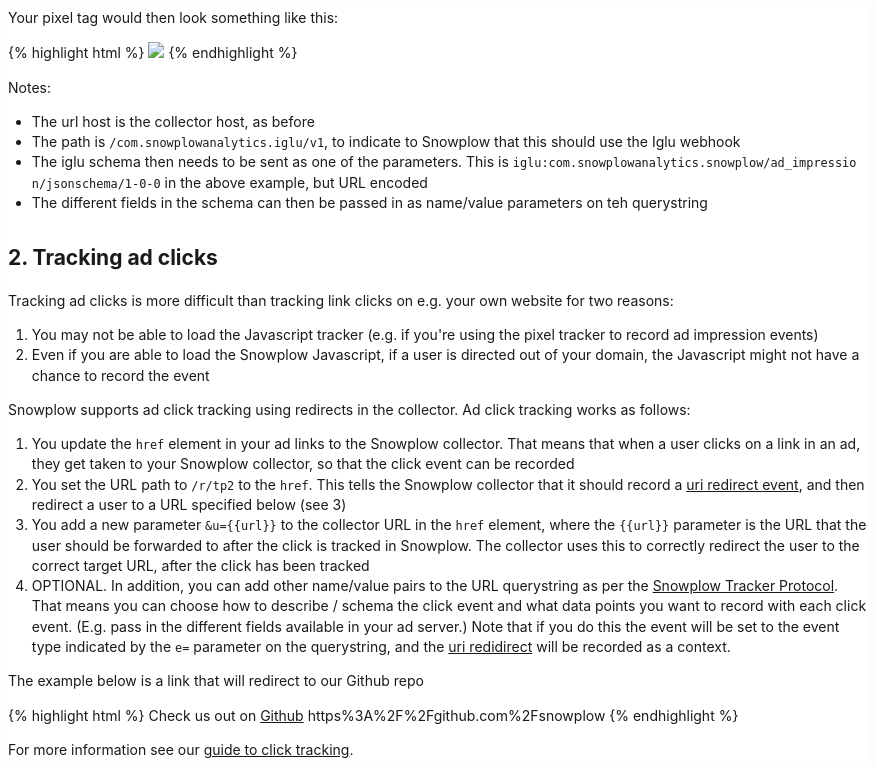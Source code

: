 Your pixel tag would then look something like this:

{% highlight html %}
<img src="://collector.snplow.com/com.snowplowanalytics.iglu/v1?schema=iglu%3Acom.snowplowanalytics.snowplow%2Fad_impression%2Fjsonschema%2F1-0-0&impressionId={{impressionId}}&zoneId={{zoneId}}&bannerId={{bannerId}}&campaignId={{campaignId}}&advertiserId={{advertiserId}}&targetUrl={{targetUrl}}&costModel=cpm&cost=0.0015">
{% endhighlight %}

Notes:

* The url host is the collector host, as before
* The path is `/com.snowplowanalytics.iglu/v1`, to indicate to Snowplow that this should use the Iglu webhook
* The iglu schema then needs to be sent as one of the parameters. This is `iglu:com.snowplowanalytics.snowplow/ad_impression/jsonschema/1-0-0` in the above example, but URL encoded
* The different fields in the schema can then be passed in as name/value parameters on teh querystring

<h2 id="tracking-ad-clicks">2. Tracking ad clicks</h2>

Tracking ad clicks is more difficult than tracking link clicks on e.g. your own website for two reasons:

1. You may not be able to load the Javascript tracker (e.g. if you're using the pixel tracker to record ad impression events)
2. Even if you are able to load the Snowplow Javascript, if a user is directed out of your domain, the Javascript might not have a chance to record the event

Snowplow supports ad click tracking using redirects in the collector. Ad click tracking works as follows:

1. You update the `href` element in your ad links to the Snowplow collector. That means that when a user clicks on a link in an ad, they get taken to your Snowplow collector, so that the click event can be recorded
2. You set the URL path to `/r/tp2` to the `href`. This tells the Snowplow collector that it should record a [uri redirect event][uri-redirect], and then redirect a user to a URL specified below (see 3)
3. You add a new parameter `&u={{url}}` to the collector URL in the `href` element, where the `{{url}}` parameter is the URL that the user should be forwarded to after the click is tracked in Snowplow. The collector uses this to correctly redirect the user to the correct target URL, after the click has been tracked
4. OPTIONAL. In addition, you can add other name/value pairs to the URL querystring as per the [Snowplow Tracker Protocol][snowplow-tracker-protocol]. That means you can choose how to describe / schema the click event and what data points you want to record with each click event. (E.g. pass in the different fields available in your ad server.) Note that if you do this the event will be set to the event type indicated by the `e=` parameter on the querystring, and the [uri redidirect][uri-redirect] will be recorded as a context.

The example below is a link that will redirect to our Github repo

{% highlight html %}
Check us out on <a href="http://collector.snplow.com/r/tp2?u=https%3A%2F%2Fgithub.com%2Fsnowplow">Github</a>
https%3A%2F%2Fgithub.com%2Fsnowplow
{% endhighlight %}

For more information see our [guide to click tracking][technical-documentation-click-tracking].


[github-ad-impression-tracking-with-js-example]: https://github.com/snowplow/snowplow-javascript-tracker/blob/master/examples/ads/async.html
[iglu-central]: https://github.com/snowplow/iglu-central
[snowplow-tracker-protocol]: https://github.com/snowplow/snowplow/wiki/snowplow-tracker-protocol
[custom-structured-events]: https://github.com/snowplow/snowplow/wiki/snowplow-tracker-protocol#event
[custom-unstructured-event]: https://github.com/snowplow/snowplow/wiki/snowplow-tracker-protocol#310-custom-unstructured-event-tracking
[iglu-webhook]: https://github.com/snowplow/snowplow/wiki/Iglu-webhook-adapter
[uri-redirect]: https://github.com/snowplow/iglu-central/blob/master/schemas/com.snowplowanalytics.snowplow/uri_redirect/jsonschema/1-0-0
[technical-documentation-click-tracking]: https://github.com/snowplow/snowplow/wiki/pixel-tracker?_sp=44dbe9a530cc476d.1457357770840#5-click-tracking
[contact]: /contact/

--

**Exercise aim:** Leave the images aside and retype each line of the listing above exactly.

**Response for this exercise:**
Source code

: Your pixel tag would then look something like this:

{% highlight html %}
<img src="://collector.snplow.com/com.snowplowanalytics.iglu/v1?schema=iglu%3Acom.snowplowanalytics.snowplow%2Fad_impression%2Fjsonschema%2F1-0-0&impressionId={{impressionId}}&zoneId={{zoneId}}&bannerId={{bannerId}}&campaignId={{campaignId}}&advertiserId={{advertiserId}}&targetUrl={{targetUrl}}&costModel=cpm&cost=0.0015">
{% endhighlight %}

Notes:

* The url host is the collector host, as before
* The path is `/com.snowplowanalytics.iglu/v1`, to indicate to Snowplow that this should use the Iglu webhook
* The iglu schema then needs to be sent as one of the parameters. This is `iglu:com.snowplowanalytics.snowplow/ad_impression/jsonschema/1-0-0` in the above example, but URL encoded
* The different fields in the schema can then be passed in as name/value parameters on teh querystring

<h2 id="tracking-ad-clicks">2. Tracking ad clicks</h2>

Tracking ad clicks is more difficult than tracking link clicks on e.g. your own website for two reasons:

1. You may not be able to load the Javascript tracker (e.g. if you're using the pixel tracker to record ad impression events)
2. Even if you are able to load the Snowplow Javascript, if a user is directed out of your domain, the Javascript might not have a chance to record the event

Snowplow supports ad click tracking using redirects in the collector. Ad click tracking works as follows:

1. You update the `href` element in your ad links to the Snowplow collector. That means that when a user clicks on a link in an ad, they get taken to your Snowplow collector, so that the click event can be recorded
2. You set the URL path to `/r/tp2` to the `href`. This tells the Snowplow collector that it should record a [uri redirect event][uri-redirect], and then redirect a user to a URL specified below (see 3)
3. You add a new parameter `&u={{url}}` to the collector URL in the `href` element, where the `{{url}}` parameter is the URL that the user should be forwarded to after the click is tracked in Snowplow. The collector uses this to correctly redirect the user to the correct target URL, after the click has been tracked
4. OPTIONAL. In addition, you can add other name/value pairs to the URL querystring as per the [Snowplow Tracker Protocol][snowplow-tracker-protocol]. That means you can choose how to describe / schema the click event and what data points you want to record with each click event. (E.g. pass in the different fields available in your ad server.) Note that if you do this the event will be set to the event type indicated by the `e=` parameter on the querystring, and the [uri redidirect][uri-redirect] will be recorded as a context.

The example below is a link that will redirect to our Github repo

{% highlight html %}
Check us out on <a href="http://collector.snplow.com/r/tp2?u=https%3A%2F%2Fgithub.com%2Fsnowplow">Github</a>
https%3A%2F%2Fgithub.com%2Fsnowplow
{% endhighlight %}

For more information see our [guide to click tracking][technical-documentation-click-tracking].


[github-ad-impression-tracking-with-js-example]: https://github.com/snowplow/snowplow-javascript-tracker/blob/master/examples/ads/async.html
[iglu-central]: https://github.com/snowplow/iglu-central
[snowplow-tracker-protocol]: https://github.com/snowplow/snowplow/wiki/snowplow-tracker-protocol
[custom-structured-events]: https://github.com/snowplow/snowplow/wiki/snowplow-tracker-protocol#event
[custom-unstructured-event]: https://github.com/snowplow/snowplow/wiki/snowplow-tracker-protocol#310-custom-unstructured-event-tracking
[iglu-webhook]: https://github.com/snowplow/snowplow/wiki/Iglu-webhook-adapter
[uri-redirect]: https://github.com/snowplow/iglu-central/blob/master/schemas/com.snowplowanalytics.snowplow/uri_redirect/jsonschema/1-0-0
[technical-documentation-click-tracking]: https://github.com/snowplow/snowplow/wiki/pixel-tracker?_sp=44dbe9a530cc476d.1457357770840#5-click-tracking
[contact]: /contact/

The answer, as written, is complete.